On 5th day of Christmas … I listened to the Estefan Family Christmas

(courtesy Spotify)

The idea of a family recording a Christmas album, especially across multiple generations, is an enticing one since the season is, like many religious festivals, a communal one.

This delightful idea finds perfectly warm and cosy form in the Estefan Family Christmas, the second Christmas album from the seven-time Grammy Award winning music artist Gloria Estefan – her first was 1993’s Christmas Through Your Eyes – which finds her teaming up with daughter Emily and 10-year-old grandson Sasha, all too aware, she says in an interview with America’s CBS News, that time is of the essence.

“You know, I always wanted a second album but because I’ve done so many albums throughout my career, the timing never worked.

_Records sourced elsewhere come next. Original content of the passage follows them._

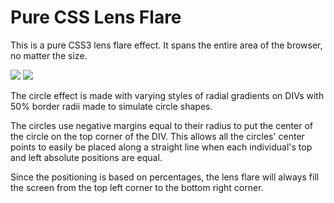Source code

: # Pure CSS Lens Flare
This is a pure CSS3 lens flare effect. It spans the entire area of the browser, no matter the size.

![](http://davejudd.com/images/github/lens-flare/lens-flare-narrow.jpg) ![](http://davejudd.com/images/github/lens-flare/lens-flare-wide.jpg)

The circle effect is made with varying styles of radial gradients on DIVs with 50% border radii made to simulate circle shapes.

The circles use negative margins equal to their radius to put the center of the circle on the top corner of the DIV. This allows all the circles' center points to easily be placed along a straight line when each individual's top and left absolute positions are equal.

Since the positioning is based on percentages, the lens flare will always fill the screen from the top left corner to the bottom right corner.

“I started noticing that he was shooting up in height and his voice is starting to change. I thought, ‘God, I would love to capture this moment before he goes over to the dark side,” she said.

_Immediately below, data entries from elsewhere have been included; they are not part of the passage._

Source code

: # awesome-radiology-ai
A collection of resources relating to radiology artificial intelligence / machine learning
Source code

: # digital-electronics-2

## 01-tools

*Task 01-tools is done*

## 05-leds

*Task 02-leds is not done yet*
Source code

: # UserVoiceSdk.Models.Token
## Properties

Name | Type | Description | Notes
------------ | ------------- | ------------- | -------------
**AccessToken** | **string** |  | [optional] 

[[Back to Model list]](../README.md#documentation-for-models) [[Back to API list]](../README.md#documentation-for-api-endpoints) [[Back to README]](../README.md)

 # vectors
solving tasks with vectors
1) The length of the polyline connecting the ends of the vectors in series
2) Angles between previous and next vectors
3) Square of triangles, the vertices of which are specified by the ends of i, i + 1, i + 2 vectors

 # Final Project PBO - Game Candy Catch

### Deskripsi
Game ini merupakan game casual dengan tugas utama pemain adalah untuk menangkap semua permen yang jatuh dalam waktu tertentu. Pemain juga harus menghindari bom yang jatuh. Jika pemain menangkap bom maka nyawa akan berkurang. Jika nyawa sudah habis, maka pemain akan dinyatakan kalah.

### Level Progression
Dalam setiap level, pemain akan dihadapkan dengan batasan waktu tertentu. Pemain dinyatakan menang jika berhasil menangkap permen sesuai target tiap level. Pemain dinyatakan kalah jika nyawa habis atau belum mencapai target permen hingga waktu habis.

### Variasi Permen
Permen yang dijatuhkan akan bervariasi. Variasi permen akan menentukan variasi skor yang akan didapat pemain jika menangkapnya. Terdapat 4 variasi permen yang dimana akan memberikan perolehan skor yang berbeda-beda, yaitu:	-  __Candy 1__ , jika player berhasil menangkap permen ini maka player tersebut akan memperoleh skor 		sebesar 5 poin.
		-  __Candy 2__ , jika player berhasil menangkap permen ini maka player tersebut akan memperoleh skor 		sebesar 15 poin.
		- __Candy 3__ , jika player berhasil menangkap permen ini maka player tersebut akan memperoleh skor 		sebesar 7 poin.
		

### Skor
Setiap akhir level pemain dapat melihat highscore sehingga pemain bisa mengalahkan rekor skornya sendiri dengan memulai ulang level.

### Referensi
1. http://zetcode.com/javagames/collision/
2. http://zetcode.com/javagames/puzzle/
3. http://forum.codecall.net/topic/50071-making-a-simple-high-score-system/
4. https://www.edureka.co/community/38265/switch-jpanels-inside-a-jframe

“So I asked them to do a Christmas album. The three of us together.”

We should all be glad she decided to bring the family together in common musical pursuit, not only because it reflects their shared tradition of performances at Christmas – “Music, lots of music,” said Gloria / “Usually a little show,” said Emily / “Performed by us, said Sasha (CBS News) – but because is an album that feels like everyone’s Christmases recorded for posterity.

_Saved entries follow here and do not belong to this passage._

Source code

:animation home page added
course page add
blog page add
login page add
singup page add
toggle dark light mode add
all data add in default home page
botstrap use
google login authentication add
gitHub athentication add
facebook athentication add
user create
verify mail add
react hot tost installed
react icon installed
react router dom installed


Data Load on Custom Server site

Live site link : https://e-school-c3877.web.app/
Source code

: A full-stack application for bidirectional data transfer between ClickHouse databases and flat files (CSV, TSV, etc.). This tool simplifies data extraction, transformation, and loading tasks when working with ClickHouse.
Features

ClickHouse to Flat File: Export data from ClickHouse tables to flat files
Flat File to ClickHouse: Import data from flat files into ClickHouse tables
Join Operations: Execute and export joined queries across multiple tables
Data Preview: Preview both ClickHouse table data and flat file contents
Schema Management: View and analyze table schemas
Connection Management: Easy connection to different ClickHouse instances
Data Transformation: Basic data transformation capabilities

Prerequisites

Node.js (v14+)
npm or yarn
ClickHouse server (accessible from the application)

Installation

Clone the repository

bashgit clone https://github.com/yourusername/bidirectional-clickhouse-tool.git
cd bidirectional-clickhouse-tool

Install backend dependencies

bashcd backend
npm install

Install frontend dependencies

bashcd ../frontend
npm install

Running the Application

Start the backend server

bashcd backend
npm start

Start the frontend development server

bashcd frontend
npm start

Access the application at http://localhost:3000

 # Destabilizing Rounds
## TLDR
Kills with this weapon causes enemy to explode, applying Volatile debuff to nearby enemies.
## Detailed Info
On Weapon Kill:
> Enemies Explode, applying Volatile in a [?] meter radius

From the moment we hear the opening notes of the first track, “Wonderful Christmastime”, a cover of the Paul McCartney song, which is full of the warmth and celebration of the season, and which segues rather fittingly into “Thankful”, an Estefan original, we know we are listening to a family wholly comfortable with itself and with their festive rituals which bind them together.

If Gloria Estefan was after a snapshot of her family at a critically important point in time, she has it, with Estefan Family Christmas, which includes original and classic tracks recorded in both English and Spanish, feeling like a musical photo album that the family can look back on, no doubt fondly, in years to come.

With Gloria, Emily and Sasha coming together in glorious harmony on just about all the tracks, Estefan Family Christmas feels like a festive hug, the kind that reminds those of us with warm and rich Christmas family traditions how powerful it can be to share the season with those we love.

Songs like “Christmastime is Here” evoke the sense of being cosied up to a roaring fire, with those you adore around you; lyrically and musically that’s always in evidence on this track but Gloria Estefan brings some extra contentment and joy to proceedings with an arrangement that while not a radical departure from the normal feels extra cosier than normal.

The tracks are often separated by sweetly overacted segments where family members act out some small tableau, reflective no doubt of their admitted theatrical festive dynamic, which add a little extra intimacy to an album that already feel emotionally intimate already.

There’s also some playfulness among the earnestly delightful familial togetherness with tracks like I Saw Mommy Kissing Santa Claus and The Chipmunk Song added some joyful levity to proceedings.

The second track actually features their dogs and cats, and while it’s once again theatrically enhanced – if you’ve ever tried to get a cat to do anything on cue, you’ll appreciate how the magic of the recording process stood in for their actual pets vocalising – it reinforces that sense of a close family sharing something altogether special.

While Gloria Estefan has also brought a great deal of her Latinx heritage to all her recordings, it carries even more weight in the Estefan Family Christmas because it draws us once again to what defines them as a family and what binds them together so closely.

Having it set down in communal song is no doubt intensely special for the family, but it allows us to share in a Christmas tradition not our own, with songs like “Last Christmas”, “It’s a Marshmallow World”, “Quisiera Yo Ser Santa Claus” and “Doy Gracias Por Ti” embodying their Latinx heritage in ways that also refleect the multicultural wonder of the American experiment.

Listening to Estefan Family Christmas feels like coming home, not simply to the Estefan’s place but to your own kith and kin, a delicious musical reminder that where we can, whether it’s with birth family or a found one, gathering together with those we love the most is what makes Christmas so special, a specialness accented this year by an album that is the living aural embodiment of everything that’s wonderful about shared tradition, family love and being together in music.